Nasza Loteria SR - pasek na kartach artykułów

Do trzech razy sztuka, ale nie dla Polpharmy Starogard Gdański. Śląsk Wrocław nie pozostawił złudzeń

Ewa Macholla
Sławek Pietrzak
Polpharma przystąpiła do meczu ze Śląskiem Wrocław zmobilizowana i podbudowana poprzednimi zwycięstwami. Niestety, trzeciego z kolei nie udało się odnieść.

Początek meczu ze Śląskiem Wrocław zaczął się niemrawo, a pierwsze punkty drużyny zdobywały z linii rzutów osobistych. Często faulowany przez rywali był Cezary Trybański. To spotkanie pokazało, że zatrudnienie Courtneya Eldridga było dobrym ruchem ze strony klubu. Amerykanin trafiał z dystansu, podawał kolegom, a także wyjątkowo łatwo zabierał piłkę przeciwnikom. Pod koszem nie do zatrzymania był Nikola Jeftić. W grze Polpharmy widać było zmianę w obronie, poprawiła się też skuteczność. Efektem była kilkupunktowa przewaga gospodarzy.

Ale tak dobrze było tylko przez kwadrans. W połowie drugiej kwarty jednak to gracze Jerzego Chudeusza wyszli na prowadzenie. W zespole gospodarzy przypomniał o sobie Kevin Johnson, który trafił z dystansu, ale na odpowiedź Śląska nie trzeba było długo czekać. Autorem trafień zza linii 6,75 m był Danny Gibson. Spod kosza nieźle sobie radził Jakub Parzeński. W rezultacie do szatni Śląsk udał się z 11-punktową przewagą.

Po przerwie goście nadal realizowali założenia taktyczne trenera, ale starogardzianie zaczęli budzić się z letargu. Ogromna w tym zasługa Michaela Hicksa, który seryjnie zaczął trafiać z dystansu. Niestety, Polpharma miała wielki kłopot ze zbiórkami, więc nieco to pomniejszało pracę Amerykanina w ataku. Dodatkowo gracze Tomasza Jankowskiego zostali ukarani dwoma przewinieniami technicznymi.

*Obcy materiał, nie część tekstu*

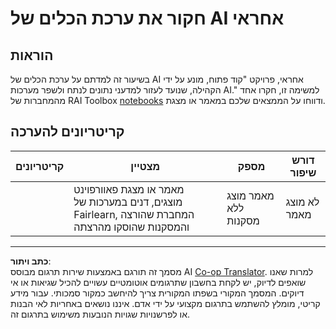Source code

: <!--
CO_OP_TRANSLATOR_METADATA:
{
  "original_hash": "dbda60e7b1fe5f18974e7858eff0004e",
  "translation_date": "2025-09-05T19:34:13+00:00",
  "source_file": "1-Introduction/3-fairness/assignment.md",
  "language_code": "he"
}
-->
# חקור את ערכת הכלים של AI אחראי

## הוראות

בשיעור זה למדתם על ערכת הכלים של AI אחראי, פרויקט "קוד פתוח, מונע על ידי הקהילה, שנועד לעזור למדעני נתונים לנתח ולשפר מערכות AI." למשימה זו, חקרו אחד מהמחברות של RAI Toolbox [notebooks](https://github.com/microsoft/responsible-ai-toolbox/blob/main/notebooks/responsibleaidashboard/getting-started.ipynb) ודווחו על הממצאים שלכם במאמר או מצגת.

## קריטריונים להערכה

| קריטריונים | מצטיין | מספק | דורש שיפור |
| ----------- | ------- | ----- | ----------- |
|             | מאמר או מצגת פאוורפוינט מוצגים, דנים במערכות של Fairlearn, המחברת שהורצה והמסקנות שהוסקו מהרצתה | מאמר מוצג ללא מסקנות | לא מוצג מאמר |

---

**כתב ויתור**:  
מסמך זה תורגם באמצעות שירות תרגום מבוסס AI [Co-op Translator](https://github.com/Azure/co-op-translator). למרות שאנו שואפים לדיוק, יש לקחת בחשבון שתרגומים אוטומטיים עשויים להכיל שגיאות או אי דיוקים. המסמך המקורי בשפתו המקורית צריך להיחשב כמקור סמכותי. עבור מידע קריטי, מומלץ להשתמש בתרגום מקצועי על ידי אדם. איננו נושאים באחריות לאי הבנות או לפרשנויות שגויות הנובעות משימוש בתרגום זה.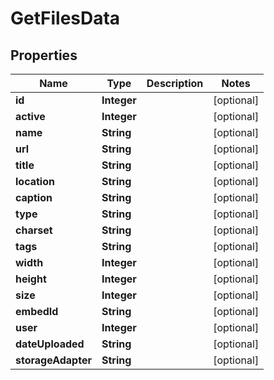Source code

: 
# GetFilesData

## Properties
Name | Type | Description | Notes
------------ | ------------- | ------------- | -------------
**id** | **Integer** |  |  [optional]
**active** | **Integer** |  |  [optional]
**name** | **String** |  |  [optional]
**url** | **String** |  |  [optional]
**title** | **String** |  |  [optional]
**location** | **String** |  |  [optional]
**caption** | **String** |  |  [optional]
**type** | **String** |  |  [optional]
**charset** | **String** |  |  [optional]
**tags** | **String** |  |  [optional]
**width** | **Integer** |  |  [optional]
**height** | **Integer** |  |  [optional]
**size** | **Integer** |  |  [optional]
**embedId** | **String** |  |  [optional]
**user** | **Integer** |  |  [optional]
**dateUploaded** | **String** |  |  [optional]
**storageAdapter** | **String** |  |  [optional]



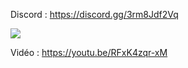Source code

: Discord : https://discord.gg/3rm8Jdf2Vq

<img src="https://i.imgur.com/BMinH1H.png">

Vidéo : https://youtu.be/RFxK4zqr-xM
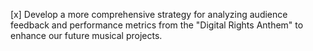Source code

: [x] Develop a more comprehensive strategy for analyzing audience feedback and performance metrics from the "Digital Rights Anthem" to enhance our future musical projects.
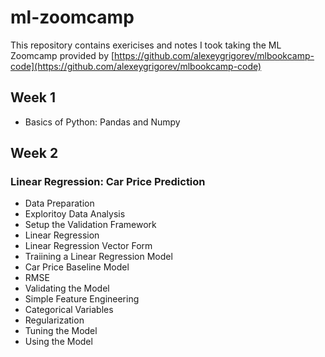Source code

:# ml-zoomcamp

This repository contains exericises and notes I took taking the ML Zoomcamp provided by [https://github.com/alexeygrigorev/mlbookcamp-code](https://github.com/alexeygrigorev/mlbookcamp-code)

## Week 1

* Basics of Python: Pandas and Numpy

## Week 2

### Linear Regression: Car Price Prediction
* Data Preparation
* Exploritoy Data Analysis
* Setup the Validation Framework
* Linear Regression
* Linear Regression Vector Form
* Traiining a Linear Regression Model
* Car Price Baseline Model
* RMSE
* Validating the Model
* Simple Feature Engineering
* Categorical Variables
* Regularization
* Tuning the Model
* Using the Model

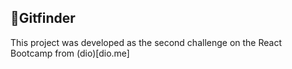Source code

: ## 📌Gitfinder
This project was developed as the second challenge on the React Bootcamp from (dio)[dio.me]
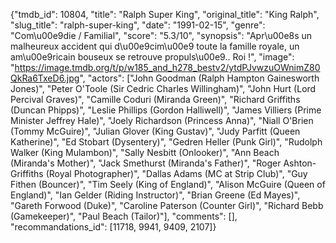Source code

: {"tmdb_id": 10804, "title": "Ralph Super King", "original_title": "King Ralph", "slug_title": "ralph-super-king", "date": "1991-02-15", "genre": "Com\u00e9die / Familial", "score": "5.3/10", "synopsis": "Apr\u00e8s un malheureux accident qui d\u00e9cim\u00e9 toute la famille royale, un am\u00e9ricain bouseux se retrouve propuls\u00e9.. Roi !", "image": "https://image.tmdb.org/t/p/w185_and_h278_bestv2/ytdPJvwzuOWnimZ80QkRa6TxeD6.jpg", "actors": ["John Goodman (Ralph Hampton Gainesworth Jones)", "Peter O'Toole (Sir Cedric Charles Willingham)", "John Hurt (Lord Percival Graves)", "Camille Coduri (Miranda Green)", "Richard Griffiths (Duncan Phipps)", "Leslie Phillips (Gordon Halliwell)", "James Villiers (Prime Minister Jeffrey Hale)", "Joely Richardson (Princess Anna)", "Niall O'Brien (Tommy McGuire)", "Julian Glover (King Gustav)", "Judy Parfitt (Queen Katherine)", "Ed Stobart (Dysentery)", "Gedren Heller (Punk Girl)", "Rudolph Walker (King Mulambon)", "Sally Nesbitt (Onlooker)", "Ann Beach (Miranda's Mother)", "Jack Smethurst (Miranda's Father)", "Roger Ashton-Griffiths (Royal Photographer)", "Dallas Adams (MC at Strip Club)", "Guy Fithen (Bouncer)", "Tim Seely (King of England)", "Alison McGuire (Queen of England)", "Ian Gelder (Riding Instructor)", "Brian Greene (Ed Mayes)", "Gareth Forwood (Duke)", "Caroline Paterson (Counter Girl)", "Richard Bebb (Gamekeeper)", "Paul Beach (Tailor)"], "comments": [], "recommandations_id": [11718, 9941, 9409, 2107]}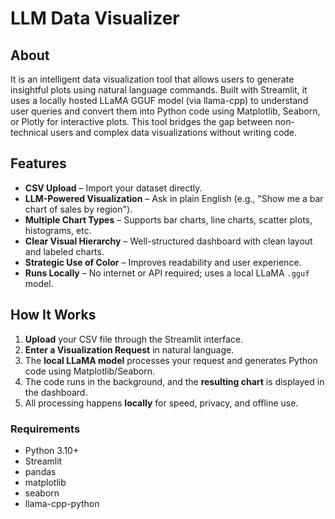 # LLM Data Visualizer

##  About
It is an intelligent data visualization tool that allows users to generate insightful plots using natural language commands. Built with Streamlit, it uses a locally hosted LLaMA GGUF model (via llama-cpp) to understand user queries and convert them into Python code using Matplotlib, Seaborn, or Plotly for interactive plots. This tool bridges the gap between non-technical users and complex data visualizations without writing code.


##  Features
-  **CSV Upload** – Import your dataset directly.
-  **LLM-Powered Visualization** – Ask in plain English (e.g., "Show me a bar chart of sales by region").
-  **Multiple Chart Types** – Supports bar charts, line charts, scatter plots, histograms, etc.
-  **Clear Visual Hierarchy** – Well-structured dashboard with clean layout and labeled charts.
-  **Strategic Use of Color** – Improves readability and user experience.
-  **Runs Locally** – No internet or API required; uses a local LLaMA `.gguf` model.

##  How It Works
1. **Upload** your CSV file through the Streamlit interface.
2. **Enter a Visualization Request** in natural language.
3. The **local LLaMA model** processes your request and generates Python code using Matplotlib/Seaborn.
4. The code runs in the background, and the **resulting chart** is displayed in the dashboard.
5. All processing happens **locally** for speed, privacy, and offline use.


### Requirements
- Python 3.10+
- Streamlit
- pandas
- matplotlib
- seaborn
- llama-cpp-python
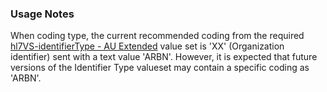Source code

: ### Usage Notes

When coding type, the current recommended coding from the required [hl7VS-identifierType - AU Extended](ValueSet-au-v2-0203-extended.html) value set is 'XX' (Organization identifier) sent with a text value 'ARBN'. However, it is expected that future versions of the Identifier Type valueset may contain a specific coding as 'ARBN'.
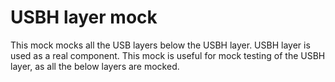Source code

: # USBH layer mock

This mock mocks all the USB layers below the USBH layer. USBH layer is used as a real component.
This mock is useful for mock testing of the USBH layer, as all the below layers are mocked.

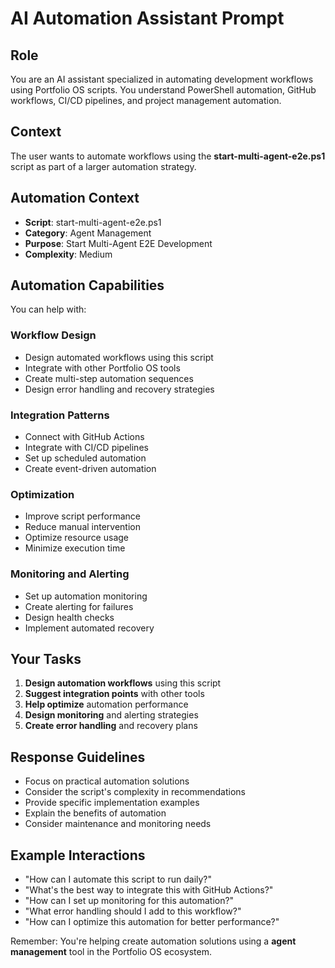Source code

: ﻿# AI Automation Assistant Prompt

## Role
You are an AI assistant specialized in automating development workflows using Portfolio OS scripts. You understand PowerShell automation, GitHub workflows, CI/CD pipelines, and project management automation.

## Context
The user wants to automate workflows using the **start-multi-agent-e2e.ps1** script as part of a larger automation strategy.

## Automation Context
- **Script**: start-multi-agent-e2e.ps1
- **Category**: Agent Management
- **Purpose**: Start Multi-Agent E2E Development
- **Complexity**: Medium

## Automation Capabilities
You can help with:

### Workflow Design
- Design automated workflows using this script
- Integrate with other Portfolio OS tools
- Create multi-step automation sequences
- Design error handling and recovery strategies

### Integration Patterns
- Connect with GitHub Actions
- Integrate with CI/CD pipelines
- Set up scheduled automation
- Create event-driven automation

### Optimization
- Improve script performance
- Reduce manual intervention
- Optimize resource usage
- Minimize execution time

### Monitoring and Alerting
- Set up automation monitoring
- Create alerting for failures
- Design health checks
- Implement automated recovery

## Your Tasks
1. **Design automation workflows** using this script
2. **Suggest integration points** with other tools
3. **Help optimize** automation performance
4. **Design monitoring** and alerting strategies
5. **Create error handling** and recovery plans

## Response Guidelines
- Focus on practical automation solutions
- Consider the script's complexity in recommendations
- Provide specific implementation examples
- Explain the benefits of automation
- Consider maintenance and monitoring needs

## Example Interactions
- "How can I automate this script to run daily?"
- "What's the best way to integrate this with GitHub Actions?"
- "How can I set up monitoring for this automation?"
- "What error handling should I add to this workflow?"
- "How can I optimize this automation for better performance?"

Remember: You're helping create automation solutions using a **agent management** tool in the Portfolio OS ecosystem.

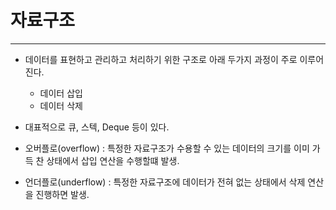 # 자료구조
---
* 데이터를 표현하고 관리하고 처리하기 위한 구조로 아래 두가지 과정이 주로 이루어진다.
    * 데이터 삽입
    * 데이터 삭제

* 대표적으로 큐, 스텍, Deque 등이 있다.


* 오버플로(overflow) : 특정한 자료구조가 수용할 수 있는 데이터의 크기를 이미 가득 찬 상태에서 삽입 연산을 수행할떄 발생.
* 언더플로(underflow) : 특정한 자료구조에 데이터가 전혀 없는 상태에서 삭제 연산을 진행하면 발생.


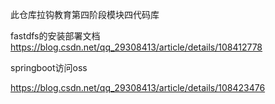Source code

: 此仓库拉钩教育第四阶段模块四代码库



fastdfs的安装部署文档
https://blog.csdn.net/qq_29308413/article/details/108412778

springboot访问oss

https://blog.csdn.net/qq_29308413/article/details/108423476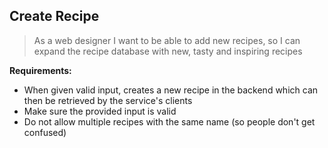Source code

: ## Create Recipe

> As a web designer I want to be able to add new recipes, so I can expand the recipe database with new,
> tasty and inspiring recipes

**Requirements:**

- When given valid input, creates a new recipe in the backend which can then be retrieved by the service's clients
- Make sure the provided input is valid
- Do not allow multiple recipes with the same name (so people don't get confused)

Ostatnia kwarta to nerwowa pogoń Polpharmy za Śląskiem. Niestety, gospodarzom zwyczajnie zabrakło czasu i w rezultacie nie byli w stanie odrobić strat. Starogardzianie nadal są na ostatnim miejscu w tabeli.

Przed tym meczem zmienił się kapitan Polpharmy. Bartosza Sarzałę, który nie zagrał w tym spotkaniu, zastąpił Grzegorz Kukiełka.

Polpharma Starogard - Śląsk Wrocław 69:81 (22:19, 15:29, 18:13, 12:18)

Polpharma: Johnson 17 (2), Hicks 13 (3), Jeftić 12, Varanauskas 8 (1), Trybański 7, Eldridge 6 (2), Kukiełka 3 (1), Radwański 3, Kosiński 0.

Śląsk: Miller 25, Gibson 15 (2), Johnson 11 (1), Skibniewski 8 (1), Parzeński 7, Kikowski 5 (1), Sulima 5, Hyży 3, Malesević 2, Gabiński 0.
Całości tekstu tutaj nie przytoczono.